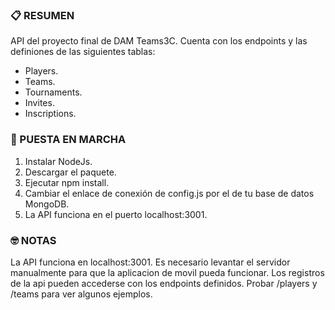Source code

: ### 📋 RESUMEN
API del proyecto final de DAM Teams3C. Cuenta con los endpoints y las definiones de las siguientes tablas:
- Players.
- Teams.
- Tournaments.
- Invites.
- Inscriptions.

### 🛵 PUESTA EN MARCHA
1. Instalar NodeJs.
2. Descargar el paquete.
3. Ejecutar npm install.
4. Cambiar el enlace de conexión de config.js por el de tu base de datos MongoDB.
5. La API funciona en el puerto localhost:3001.

### 🤓 NOTAS
La API  funciona en localhost:3001. Es necesario levantar el servidor manualmente para que la aplicacion de movil pueda funcionar.
Los registros de la api pueden accederse con los endpoints definidos. Probar /players y /teams para ver algunos ejemplos.
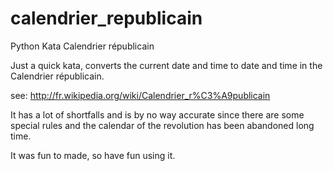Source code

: calendrier_republicain
======================

Python Kata Calendrier républicain

Just a quick kata, converts the current date and time to date and time in the Calendrier républicain.

see: http://fr.wikipedia.org/wiki/Calendrier_r%C3%A9publicain

It has a lot of shortfalls and is by no way accurate since there are some special rules and the
calendar of the revolution has been abandoned long time.

It was fun to made, so have fun using it.

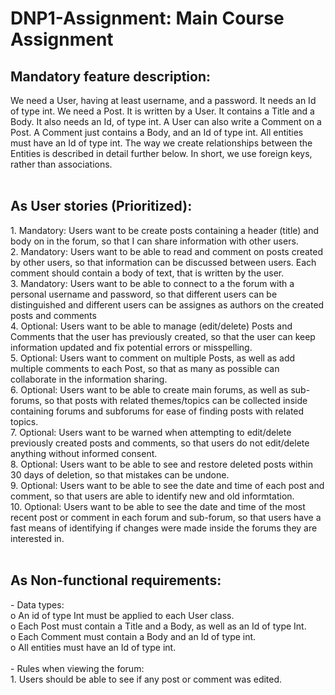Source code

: # DNP1-Assignment: Main Course Assignment


<h2><b>Mandatory feature description</b>:</h2>
We need a User, having at least username, and a password. It needs an Id of type int. We need a Post. It is written by a User. It contains a Title and a Body. It also needs an Id, of type int. A User can also write a Comment on a Post. A Comment just contains a Body, and an Id of type int.
All entities must have an Id of type int. The way we create relationships between the Entities is described in detail further below. In short, we use foreign keys, rather than associations.
<br /><br />
<h2><b>As User stories (Prioritized):</b></h2>
  1.	Mandatory: Users want to be create posts containing a header (title) and body on in the forum, so that I can share information with other users.<br />
  2.	Mandatory: Users want to be able to read and comment on posts created by other users, so that information can be discussed between users. Each comment should contain a body of text, that is written by the user.<br />
  3.	Mandatory: Users want to be able to connect to a the forum with a personal username and password, so that different users can be distinguished and different users can be assignes as authors on the created posts and comments<br />
  4.	Optional: Users want to be able to manage (edit/delete) Posts and Comments that the user has previously created, so that the user can keep information updated and fix potential errors or misspelling.<br />
  5.	Optional: Users want to comment on multiple Posts, as well as add multiple comments to each Post, so that as many as possible can collaborate in the information sharing.<br />
  6.  Optional: Users want to be able to create main forums, as well as sub-forums, so that posts with related themes/topics can be collected inside containing forums and subforums for ease of finding posts with related topics.<br />
  7.  Optional: Users want to be warned when attempting to edit/delete previously created posts and comments, so that users do not edit/delete anything without informed consent.<br />
  8.  Optional: Users want to be able to see and restore deleted posts within 30 days of deletion, so that mistakes can be undone.<br />
  9.  Optional: Users want to be able to see the date and time of each post and comment, so that users are able to identify new and old informtation.<br />
  10.  Optional: Users want to be able to see the date and time of the most recent post or comment in each forum and sub-forum, so that users have a fast means of identifying if changes were made inside the forums they are interested in.<br />
<br />
<h2><b>As Non-functional requirements:</b></h2>
-	Data types:<br />
  o	An id of type Int must be applied to each User class.<br />
  o	Each Post must contain a Title and a Body, as well as an Id of type Int.<br />
  o	Each Comment must contain a Body and an Id of type int.<br />
  o	All entities must have an Id of type int.<br /><br />
- Rules when viewing the forum:<br />
  1.	Users should be able to see if any post or comment was edited.<br />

# [WHAT THIS TASK INVOLVES]
Taking the material above, extract exactly and only the lines from the line with "3. Ejecutar npm install." to the line with "### 🤓 NOTAS", inclusive of both.

# [ANSWER SPACE]
3. Ejecutar npm install.
4. Cambiar el enlace de conexión de config.js por el de tu base de datos MongoDB.
5. La API funciona en el puerto localhost:3001.

### 🤓 NOTAS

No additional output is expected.